Some of the latest examples of Greek and Roman gemstones acquired by the J. Paul Getty Museum in Malibu will be showcased at the Santa Barbara Museum of Art for its next Art Matters Lecture, “Masterpieces in Miniature: A Brief History of Ancient Gems.” The October 3 lecture will be delivered by Getty Museum curator of antiques Ken Lapatin, who will make the case that gemstones are a frequently forgotten but important aspect of ancient art.
“These objects often get overlooked whenever we think about ancient Greek and Roman art,” he told the News-Press.
Whereas certain art mediums like vases and marble statues are what often come to mind when one thinks of Hellenistic and Roman art, the curator said carved gemstones often get unnoticed due to their small size. Very often, these stones were carved into seal rings for official or personal use. Because they are small, carved gemstones sometimes remain lost, and are difficult to display even if they’re found. Nevertheless, the gemstones’ durability makes them by in large more complete specimens than statues and vases.
The gemstones featured in the upcoming talk are among 17 acquisitions the Getty recently made from one of the largest private collections in the world and are carved into designs ranging from portraits, scenes from ancient mythology, to animals. In Mr. Lapatin’s opinion, gemstones deserve greater attention in the examination of antique art because of what they reveal about artistic personalities from the time. Some of the gemstones he will show in his lecture include their artist’s signatures, and one in particular bears the signature of the gem carver who made seal rings for Emperor Augustus.
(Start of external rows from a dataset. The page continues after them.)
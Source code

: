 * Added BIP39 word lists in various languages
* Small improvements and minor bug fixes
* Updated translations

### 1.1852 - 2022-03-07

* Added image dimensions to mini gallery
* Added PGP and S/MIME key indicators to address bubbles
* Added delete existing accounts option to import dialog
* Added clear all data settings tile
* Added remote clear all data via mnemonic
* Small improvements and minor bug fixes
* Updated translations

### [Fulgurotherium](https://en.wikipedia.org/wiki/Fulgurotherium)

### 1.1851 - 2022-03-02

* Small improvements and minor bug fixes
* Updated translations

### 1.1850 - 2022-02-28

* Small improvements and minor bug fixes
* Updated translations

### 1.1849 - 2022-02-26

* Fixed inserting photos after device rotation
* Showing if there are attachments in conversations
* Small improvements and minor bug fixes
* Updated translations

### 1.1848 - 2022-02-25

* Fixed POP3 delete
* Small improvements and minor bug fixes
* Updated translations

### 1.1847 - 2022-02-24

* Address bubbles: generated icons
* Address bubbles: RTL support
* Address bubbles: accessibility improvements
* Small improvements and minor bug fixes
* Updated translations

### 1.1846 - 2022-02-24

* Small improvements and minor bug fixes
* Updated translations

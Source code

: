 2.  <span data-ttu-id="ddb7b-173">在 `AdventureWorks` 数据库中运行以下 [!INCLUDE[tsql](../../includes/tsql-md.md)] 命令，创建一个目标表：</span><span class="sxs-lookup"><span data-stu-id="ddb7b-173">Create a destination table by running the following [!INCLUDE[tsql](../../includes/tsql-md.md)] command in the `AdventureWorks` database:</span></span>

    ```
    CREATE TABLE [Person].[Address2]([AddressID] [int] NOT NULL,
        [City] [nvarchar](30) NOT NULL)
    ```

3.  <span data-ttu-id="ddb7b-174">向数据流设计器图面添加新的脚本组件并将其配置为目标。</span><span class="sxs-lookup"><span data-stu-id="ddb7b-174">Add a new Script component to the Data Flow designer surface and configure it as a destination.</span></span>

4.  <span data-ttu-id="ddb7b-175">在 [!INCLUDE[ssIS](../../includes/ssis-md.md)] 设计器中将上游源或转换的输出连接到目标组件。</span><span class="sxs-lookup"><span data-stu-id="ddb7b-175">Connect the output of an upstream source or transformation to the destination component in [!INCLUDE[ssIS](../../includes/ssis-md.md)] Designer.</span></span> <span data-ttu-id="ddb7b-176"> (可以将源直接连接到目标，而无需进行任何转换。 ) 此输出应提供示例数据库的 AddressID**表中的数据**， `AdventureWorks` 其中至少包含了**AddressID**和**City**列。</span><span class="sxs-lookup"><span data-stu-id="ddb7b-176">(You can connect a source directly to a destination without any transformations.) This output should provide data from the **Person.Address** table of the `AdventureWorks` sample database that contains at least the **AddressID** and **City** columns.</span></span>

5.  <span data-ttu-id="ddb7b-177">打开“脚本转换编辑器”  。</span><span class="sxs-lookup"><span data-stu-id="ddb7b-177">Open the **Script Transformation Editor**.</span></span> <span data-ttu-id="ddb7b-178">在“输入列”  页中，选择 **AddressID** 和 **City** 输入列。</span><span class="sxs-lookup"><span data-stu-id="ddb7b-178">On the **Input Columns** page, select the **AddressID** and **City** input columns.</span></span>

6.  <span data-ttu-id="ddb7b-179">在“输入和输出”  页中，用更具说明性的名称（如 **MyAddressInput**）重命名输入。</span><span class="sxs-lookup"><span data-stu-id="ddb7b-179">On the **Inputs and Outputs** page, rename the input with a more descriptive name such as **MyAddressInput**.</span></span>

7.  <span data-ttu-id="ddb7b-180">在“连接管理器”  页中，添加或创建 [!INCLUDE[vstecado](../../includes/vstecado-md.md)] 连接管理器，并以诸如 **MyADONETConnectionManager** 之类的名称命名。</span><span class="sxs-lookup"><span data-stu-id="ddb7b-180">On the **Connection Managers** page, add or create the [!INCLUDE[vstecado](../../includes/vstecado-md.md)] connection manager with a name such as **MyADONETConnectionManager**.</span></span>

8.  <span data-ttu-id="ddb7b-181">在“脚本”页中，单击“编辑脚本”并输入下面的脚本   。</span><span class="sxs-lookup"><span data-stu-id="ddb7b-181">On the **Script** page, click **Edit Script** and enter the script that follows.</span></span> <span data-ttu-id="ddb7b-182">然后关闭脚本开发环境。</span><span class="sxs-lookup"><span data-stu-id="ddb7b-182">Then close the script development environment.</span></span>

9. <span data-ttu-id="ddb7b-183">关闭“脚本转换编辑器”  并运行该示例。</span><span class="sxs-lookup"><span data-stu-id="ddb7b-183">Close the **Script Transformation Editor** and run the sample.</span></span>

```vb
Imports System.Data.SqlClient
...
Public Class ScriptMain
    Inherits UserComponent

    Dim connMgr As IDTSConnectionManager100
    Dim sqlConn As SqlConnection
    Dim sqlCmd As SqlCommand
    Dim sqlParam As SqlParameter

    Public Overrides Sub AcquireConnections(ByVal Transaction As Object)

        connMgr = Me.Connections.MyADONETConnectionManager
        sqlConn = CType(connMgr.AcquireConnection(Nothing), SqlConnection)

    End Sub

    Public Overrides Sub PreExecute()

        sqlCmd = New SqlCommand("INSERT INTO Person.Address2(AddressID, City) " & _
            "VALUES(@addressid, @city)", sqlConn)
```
Although the Egyptians and Mesopotamians were performing gemstone carving millennia before the ancient Greeks and Romans took it up, under the latter empires the art form reached new heights. According to Mr. Lapatin, the immense wealth that was generated in Greece and Rome opened up a large market for these stones, which enabled the carvers at the top of that market to spend a lot of time perfecting their craft.
The wealth that enabled this market to grow expanded with Alexander the Great’s conquest of the Persian Empire, which kicked off the Hellenistic period of ancient Greece. As high-class patrons were able to afford finely crafted gemstones, a culture of collecting soon came to surround them. In addition to appreciating the stones’ artistry, individuals desired them as status symbols.
“There was admiration in collecting, but also they brought status,” he said.
However, if carved gemstones reveal anything about the ancients, in Mr. Lapatin’s opinion it is indeed their appreciation for fine craftsmanship. With a four minute video on the Getty Museum’s YouTube channel, Mr. Lapatin will show the different steps of the carving process, which involves grinding the stones with a spinning wheel and carving them with metal tools dipped in an abrasive powder, usually emery dust. During his talk, the curator will also explain the two different carving methods, intaglio and cameo. Whereas the latter involved carving a design directly and concavely into the stone, the latter was more time consuming and consisted of carving back the rock’s background so the design jumped out from the background, convex with the stone.
Though he feels carved gemstones don’t get the attention they deserve during discussions of antiquity, Mr. Lapatin is hopeful his lecture will go a little way in getting his audience to appreciate their significance.
“I hope they’ll come away with an admiration and knowledge of an often neglected but important part of ancient art,” he said.Mr. Lapatin’s lecture will begin at 5:30 p.m. in the museum’s Mary Craig Auditorium and tickets for the talk can be purchased online at the Santa Barbara Museum of Art’s website www.sbma.net. The Santa Barbara Museum of Art is located at 1130 State St.